Un desktop subsystem completamente ridisegnato e nuove funzionalità per sviluppatori e power user
Una delle novità più significative è il redesign del desktop subsystem, ora basato su una struttura a livelli definita tramite YAML all’interno di armbian‑config. Questo approccio sostituisce la precedente gerarchia config/desktop/ e permette una gestione più modulare dei componenti grafici.
Il nuovo sistema introduce il supporto per KDE Plasma, MATE, KDE neon e il window manager i3. Inoltre, estende la compatibilità di Xfce, MATE, i3, Xmonad, Enlightenment e Cinnamon alle architetture ARMHF e RISC‑V 64‑bit. È stata aggiunta anche una modalità mode=build per installazioni in chroot, utile per chi prepara immagini personalizzate.
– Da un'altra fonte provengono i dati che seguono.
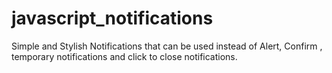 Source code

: # javascript_notifications
Simple and Stylish Notifications that can be used instead of Alert, Confirm , temporary notifications and click to close notifications.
Tra i miglioramenti funzionali spiccano:
- runtime Vulkan e panthor nel livello intermedio
- libcamera/v4l e alsa‑ucm‑conf nel livello minimale
- esperienze di primo avvio personalizzate per Chromium e Firefox
- un sistema di APT pinning che indirizza browser e VS Code verso apt.armbian.com
- nuovi moduli di configurazione per code‑server, Dozzle, Wallos, gestione ZFS, editing dei device tree e strumenti di memory management
Sul fronte infrastrutturale, Armbian 26.5 introduce la migrazione REST v1 per Armbian Imager con supporto QDL per dispositivi Qualcomm EDL, scaling automatico dei runner Hetzner, test multi‑arch tramite qemu‑user, feedback inline di ShellCheck nelle pull request e un sistema di validazione per le configurazioni delle schede.
Infine, l’integrazione di Ubuntu 26.04 LTS (Resolute Raccoon) all’interno della build matrix amplia ulteriormente le possibilità per chi utilizza Armbian come base per ambienti server o desktop personalizzati.